In this downloadable demo, you will need to have at least a Pentium processor with MMX to see the results.

Background

In image processing/3D graphics etc, performance is critical. The lesser the time an algorithm takes, the better it is, because more functionality can be squeezed in.

In my examples, I generated 2 images of size 1024 x 1024. Each is a megabyte in size. For the sake of simplicity, both are 8 bit grayscale images. I create synthetic images because dependencies upon other classes/objects/DLLs are minimum. Image 1 is an image with white vertical lines on black background. Image 2 has gradient fills of gray.

The 2 images will be added together to create a 3rd image. The final product would be an image with gradient fill & vertical line.

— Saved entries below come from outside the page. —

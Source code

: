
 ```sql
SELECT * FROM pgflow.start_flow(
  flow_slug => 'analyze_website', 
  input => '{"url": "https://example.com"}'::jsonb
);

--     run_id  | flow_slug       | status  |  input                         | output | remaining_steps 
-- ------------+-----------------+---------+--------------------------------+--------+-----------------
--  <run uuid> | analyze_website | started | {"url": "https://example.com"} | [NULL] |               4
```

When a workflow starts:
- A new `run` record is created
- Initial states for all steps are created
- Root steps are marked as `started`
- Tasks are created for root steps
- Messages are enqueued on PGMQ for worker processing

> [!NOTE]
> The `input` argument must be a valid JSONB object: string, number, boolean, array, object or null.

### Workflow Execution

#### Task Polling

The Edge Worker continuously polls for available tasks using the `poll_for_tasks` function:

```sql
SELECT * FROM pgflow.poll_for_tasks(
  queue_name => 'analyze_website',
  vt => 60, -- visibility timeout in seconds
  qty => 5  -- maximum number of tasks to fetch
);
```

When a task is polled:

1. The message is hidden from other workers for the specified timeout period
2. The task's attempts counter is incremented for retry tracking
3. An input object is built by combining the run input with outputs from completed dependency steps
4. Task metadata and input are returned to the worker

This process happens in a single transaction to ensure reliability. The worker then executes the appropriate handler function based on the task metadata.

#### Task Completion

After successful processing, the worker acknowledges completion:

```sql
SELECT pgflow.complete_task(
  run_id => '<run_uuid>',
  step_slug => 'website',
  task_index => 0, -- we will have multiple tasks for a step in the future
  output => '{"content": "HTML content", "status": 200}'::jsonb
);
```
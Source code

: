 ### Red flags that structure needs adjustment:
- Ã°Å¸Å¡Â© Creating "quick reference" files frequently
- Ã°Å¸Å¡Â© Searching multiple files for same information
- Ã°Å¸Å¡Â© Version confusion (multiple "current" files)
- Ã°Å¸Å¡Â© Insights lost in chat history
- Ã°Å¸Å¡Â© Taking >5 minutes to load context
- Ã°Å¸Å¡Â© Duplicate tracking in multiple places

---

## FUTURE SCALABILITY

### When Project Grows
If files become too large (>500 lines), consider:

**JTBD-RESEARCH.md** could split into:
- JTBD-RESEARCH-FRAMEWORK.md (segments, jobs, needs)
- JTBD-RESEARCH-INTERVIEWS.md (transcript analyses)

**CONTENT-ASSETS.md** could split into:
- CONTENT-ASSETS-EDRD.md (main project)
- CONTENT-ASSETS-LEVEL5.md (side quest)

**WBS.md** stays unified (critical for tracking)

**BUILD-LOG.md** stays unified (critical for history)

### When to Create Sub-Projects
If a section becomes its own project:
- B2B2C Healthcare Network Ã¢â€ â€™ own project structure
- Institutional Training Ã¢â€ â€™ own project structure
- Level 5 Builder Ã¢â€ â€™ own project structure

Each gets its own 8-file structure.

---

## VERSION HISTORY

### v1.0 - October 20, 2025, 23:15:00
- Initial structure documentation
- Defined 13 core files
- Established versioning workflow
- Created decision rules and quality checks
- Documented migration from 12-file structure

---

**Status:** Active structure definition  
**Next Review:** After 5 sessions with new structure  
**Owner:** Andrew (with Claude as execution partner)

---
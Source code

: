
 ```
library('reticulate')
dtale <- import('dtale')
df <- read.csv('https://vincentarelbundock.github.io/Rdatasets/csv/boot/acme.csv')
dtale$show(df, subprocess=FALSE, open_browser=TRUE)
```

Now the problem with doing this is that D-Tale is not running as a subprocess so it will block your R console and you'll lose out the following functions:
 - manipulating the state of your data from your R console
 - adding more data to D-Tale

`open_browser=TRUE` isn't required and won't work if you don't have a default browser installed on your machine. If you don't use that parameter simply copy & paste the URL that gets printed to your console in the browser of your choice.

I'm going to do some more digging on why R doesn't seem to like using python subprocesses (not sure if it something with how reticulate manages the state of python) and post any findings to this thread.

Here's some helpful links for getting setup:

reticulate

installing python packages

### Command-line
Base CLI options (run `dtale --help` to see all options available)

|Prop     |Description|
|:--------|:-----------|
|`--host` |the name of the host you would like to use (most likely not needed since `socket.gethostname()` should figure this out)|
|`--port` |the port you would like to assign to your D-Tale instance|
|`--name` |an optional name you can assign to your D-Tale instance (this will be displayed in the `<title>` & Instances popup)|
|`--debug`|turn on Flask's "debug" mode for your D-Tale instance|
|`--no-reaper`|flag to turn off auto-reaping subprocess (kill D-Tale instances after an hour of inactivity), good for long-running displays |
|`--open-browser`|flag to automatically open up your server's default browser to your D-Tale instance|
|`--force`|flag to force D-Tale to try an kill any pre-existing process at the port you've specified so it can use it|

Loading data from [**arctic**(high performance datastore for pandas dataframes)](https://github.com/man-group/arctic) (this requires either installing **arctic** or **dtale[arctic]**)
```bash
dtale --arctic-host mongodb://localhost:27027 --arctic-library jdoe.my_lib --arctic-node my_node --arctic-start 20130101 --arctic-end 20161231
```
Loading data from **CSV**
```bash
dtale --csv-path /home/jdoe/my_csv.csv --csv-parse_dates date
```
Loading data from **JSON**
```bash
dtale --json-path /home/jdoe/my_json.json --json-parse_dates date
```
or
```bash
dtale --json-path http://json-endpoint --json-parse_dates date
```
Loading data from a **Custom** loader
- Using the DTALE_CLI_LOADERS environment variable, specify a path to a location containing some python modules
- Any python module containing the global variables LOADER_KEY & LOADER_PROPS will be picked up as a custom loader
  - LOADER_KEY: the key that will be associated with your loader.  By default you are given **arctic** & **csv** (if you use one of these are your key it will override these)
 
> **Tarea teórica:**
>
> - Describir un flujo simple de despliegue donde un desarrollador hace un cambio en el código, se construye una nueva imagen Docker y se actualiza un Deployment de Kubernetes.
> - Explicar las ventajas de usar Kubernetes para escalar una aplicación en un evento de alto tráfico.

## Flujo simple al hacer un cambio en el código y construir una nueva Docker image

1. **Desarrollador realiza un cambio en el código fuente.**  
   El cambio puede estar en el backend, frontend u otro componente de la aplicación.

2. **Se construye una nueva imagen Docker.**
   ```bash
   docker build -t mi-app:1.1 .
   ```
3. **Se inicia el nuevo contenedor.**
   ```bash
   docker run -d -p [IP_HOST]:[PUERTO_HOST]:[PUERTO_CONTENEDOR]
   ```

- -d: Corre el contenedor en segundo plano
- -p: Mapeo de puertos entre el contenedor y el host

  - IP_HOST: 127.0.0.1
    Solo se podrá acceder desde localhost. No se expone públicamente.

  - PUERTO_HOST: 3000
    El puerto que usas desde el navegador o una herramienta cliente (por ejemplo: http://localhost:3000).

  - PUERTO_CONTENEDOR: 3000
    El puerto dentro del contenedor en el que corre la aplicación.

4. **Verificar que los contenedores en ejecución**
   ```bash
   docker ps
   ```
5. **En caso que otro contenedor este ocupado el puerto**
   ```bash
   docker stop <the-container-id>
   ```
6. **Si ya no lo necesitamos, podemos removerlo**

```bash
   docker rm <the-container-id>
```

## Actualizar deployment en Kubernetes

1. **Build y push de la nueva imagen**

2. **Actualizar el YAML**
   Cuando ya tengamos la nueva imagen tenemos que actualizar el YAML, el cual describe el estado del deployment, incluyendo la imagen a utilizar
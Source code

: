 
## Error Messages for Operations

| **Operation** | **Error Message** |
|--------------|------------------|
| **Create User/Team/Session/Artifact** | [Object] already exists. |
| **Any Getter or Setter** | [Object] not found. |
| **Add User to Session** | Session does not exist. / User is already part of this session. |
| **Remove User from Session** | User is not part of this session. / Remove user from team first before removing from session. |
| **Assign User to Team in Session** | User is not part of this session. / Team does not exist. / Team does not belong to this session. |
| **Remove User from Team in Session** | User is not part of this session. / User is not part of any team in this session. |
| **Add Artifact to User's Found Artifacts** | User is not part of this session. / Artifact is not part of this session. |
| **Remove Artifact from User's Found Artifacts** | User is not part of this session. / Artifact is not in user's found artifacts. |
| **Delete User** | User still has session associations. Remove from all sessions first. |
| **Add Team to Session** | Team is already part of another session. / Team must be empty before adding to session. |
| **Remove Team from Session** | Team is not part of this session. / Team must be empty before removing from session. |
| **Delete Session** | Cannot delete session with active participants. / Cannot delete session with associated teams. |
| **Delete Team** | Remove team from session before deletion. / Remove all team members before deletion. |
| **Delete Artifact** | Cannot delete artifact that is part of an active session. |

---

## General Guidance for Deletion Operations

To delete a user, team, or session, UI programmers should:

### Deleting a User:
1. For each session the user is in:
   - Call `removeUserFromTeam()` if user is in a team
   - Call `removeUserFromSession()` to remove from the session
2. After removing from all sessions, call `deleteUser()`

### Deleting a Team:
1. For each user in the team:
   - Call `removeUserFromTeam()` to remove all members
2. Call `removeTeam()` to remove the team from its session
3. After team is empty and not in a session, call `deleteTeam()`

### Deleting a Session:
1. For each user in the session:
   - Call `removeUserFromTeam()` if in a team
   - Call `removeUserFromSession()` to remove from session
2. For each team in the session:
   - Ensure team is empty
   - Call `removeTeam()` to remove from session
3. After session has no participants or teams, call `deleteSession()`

I can easily create the best performing algorithm in the demo, but instead I want to show you what is the difference between various kinds of code. I have developed 4 algorithms which demonstrate image addition. 2 in C++ and 2 in assembly language. For each of the algorithms, I put a high resolution timer to take the elapsed. The final image will be shown on screen (main window). The 2 source images are displayed in 2 mini windows on the right. And then I present you with the results of different kinds of PC in the later section of the article.

Writing the algorithms

For some basic understanding lets go thru this C++ code.

void CMMXDemoDoc::OnRunbasic() 
{
    int x=0, y=0, i=0, iGray=0;

    // Start timing
    m_el.Begin();

    // Add 2 image using direct memory access
    // Assume both image are same size
    for (y=0; y<m_iHeight; y++)
    {
        for (x=0; x<m_iWidth; x++)
        {
            // calc index
            i = x + y*m_iWidth;
            // add 2 pixels
            iGray = m_pImg1[i] + m_pImg2[i];
            // keep saturation value
            if (iGray > 255) iGray = 255;
            // save to destination image
            m_pImg[i] = iGray;

        }
    }

    // End Timing
    m_el.End();

    // Force redraw
    UpdateAllViews(0);
}

m_pImg, m_pImg1, m_pImg2 are all 1 dimensional array of unsigned char. All images are same size.

There are 2 for loops, the outer loop iterate through each line in the image. The inner loop iterate through each pixel in the line. For every pixel, we need to calculate the index in the array, Add the pixel from image 1 & image 2, check out if its saturated (>255), then store it into the destination image.

What is the problem with this algorithm?

  1. There are a lot of arithmetic operations used on addition and there is a multiplication operation as well. Multiplication is a bit slower than addition. Try changing the addition operator to multiply and see the differences in the demo.
  2. Array indexing to access random memory data. This causes some slowdown because the processor has to convert from array index to actual address in memory.
  3. 2 levels of for loops causes processor to operate stack instructions. Because ecx (counter register) is push and pop often. This imposes some processor cycles.

Optimizing using pointer arithmetic

void CMMXDemoDoc::OnRunopt() 
{
    // Begin timing
    m_el.Begin();

    // Precalculate the pointers
    BYTE *pSrc = m_pImg2;
    BYTE *pSrcEnd = m_pImg2 + m_iSize;
    BYTE *pDest = m_pImg;
    BYTE *pDestEnd = m_pImg + m_iSize;
    int iGray;

    // Copy from img1 to tmp
    memcpy(m_pImg, m_pImg1, m_iSize);
    
    // loop each pixel and Add
    while (pSrc < pSrcEnd)
    {
        iGray = *pDest + *pSrc;
        if (iGray > 255) iGray=255;
        *pDest = iGray;
        pSrc++;
        pDest++;
    }

    // End Timing
    m_el.End();
    // Force redraw
    UpdateAllViews(0);
}

Notice that I copied the data to the dest image. I can save up a pointer addition since memcpy() is an optimized function from VC. (memcpy() still takes time)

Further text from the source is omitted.